Reputation: 123
I need to drop all duplicates using Pandas, except for the ones where the cell contains a certain string.
Given that DF is:
NAME ID
Joe 110
Joe 123
Joe PENDING
Mary PENDING
Mary 110
Justin 123
I need to keep rows where 'ID' is PENDING, and at the same time drop the rest of the duplicates.
Desired output looks like this:
NAME ID
Joe 110
Joe 123
Joe PENDING
Mary PENDING
Upvotes: 4
Views: 1380
Reputation: 139
Just add another column in case you wanted to keep both Name
and ID
unique:
import pandas as pd
data = [['Joe', 110],
['Joe', 123],
['Joe', 'PENDING'],
['Mary', 'PENDING'],
['Mary', 'PENDING'],
['es', 110],
['Joe', 110],
['Joe', 123]]
df = pd.DataFrame(data=data, columns=['NAME', 'ID'])

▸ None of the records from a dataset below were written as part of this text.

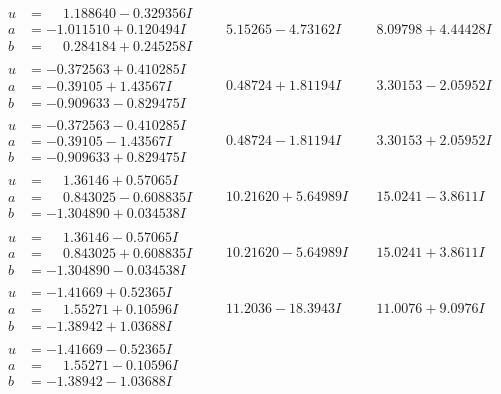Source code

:\documentclass[1p]{elsarticle_modified}
\theoremstyle{definition}
\begin{document}
$$\begin{array}{c|c|c}
\begin{aligned}
u &= \phantom{-}1.188640 - 0.329356 I \\
a &= -1.011510 + 0.120494 I \\
b &= \phantom{-}0.284184 + 0.245258 I\end{aligned}
 & \phantom{-}5.15265 - 4.73162 I & \phantom{-}8.09798 + 4.44428 I \\ \hline\begin{aligned}
u &= -0.372563 + 0.410285 I \\
a &= -0.39105 + 1.43567 I \\
b &= -0.909633 - 0.829475 I\end{aligned}
 & \phantom{-}0.48724 + 1.81194 I & \phantom{-}3.30153 - 2.05952 I \\ \hline\begin{aligned}
u &= -0.372563 - 0.410285 I \\
a &= -0.39105 - 1.43567 I \\
b &= -0.909633 + 0.829475 I\end{aligned}
 & \phantom{-}0.48724 - 1.81194 I & \phantom{-}3.30153 + 2.05952 I \\ \hline\begin{aligned}
u &= \phantom{-}1.36146 + 0.57065 I \\
a &= \phantom{-}0.843025 - 0.608835 I \\
b &= -1.304890 + 0.034538 I\end{aligned}
 & \phantom{-}10.21620 + 5.64989 I & \phantom{-}15.0241 - 3.8611 I \\ \hline\begin{aligned}
u &= \phantom{-}1.36146 - 0.57065 I \\
a &= \phantom{-}0.843025 + 0.608835 I \\
b &= -1.304890 - 0.034538 I\end{aligned}
 & \phantom{-}10.21620 - 5.64989 I & \phantom{-}15.0241 + 3.8611 I \\ \hline\begin{aligned}
u &= -1.41669 + 0.52365 I \\
a &= \phantom{-}1.55271 + 0.10596 I \\
b &= -1.38942 + 1.03688 I\end{aligned}
 & \phantom{-}11.2036 - 18.3943 I & \phantom{-}11.0076 + 9.0976 I \\ \hline\begin{aligned}
u &= -1.41669 - 0.52365 I \\
a &= \phantom{-}1.55271 - 0.10596 I \\
b &= -1.38942 - 1.03688 I\end{aligned}

\end{array}$$
\end{document}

df = df[~df.duplicated(['ID', 'NAME']) | (df['ID'] == 'PENDING')]
print(df)
Upvotes: 1
Reputation: 863741
Use Series.duplicated
with inverting by ~
and chain by |
for bitwise OR
with compare ID
for PENDING
for mask for filter by boolean indexing
:
df = df[~df['ID'].duplicated() | df['ID'].eq('PENDING')]
print (df)
NAME ID
0 Joe 110
1 Joe 123
2 Joe PENDING
3 Mary PENDING
Upvotes: 3
Reputation: 61930
You could use duplicated:
import pandas as pd
data = [['Joe', 110],
['Joe', 123],
['Joe', 'PENDING'],
['Mary', 'PENDING'],
['Mary', 110],
['Justin', 123]]
df = pd.DataFrame(data=data, columns=['NAME', 'ID'])
print(df[~df.duplicated('ID') | (df['ID'] == 'PENDING')])
As an alternative you could do:
print(df[df.ID.duplicated(keep='last') | df.ID.eq('PENDING')])
Output
NAME ID
0 Joe 110
1 Joe 123
2 Joe PENDING
3 Mary PENDING
Upvotes: 6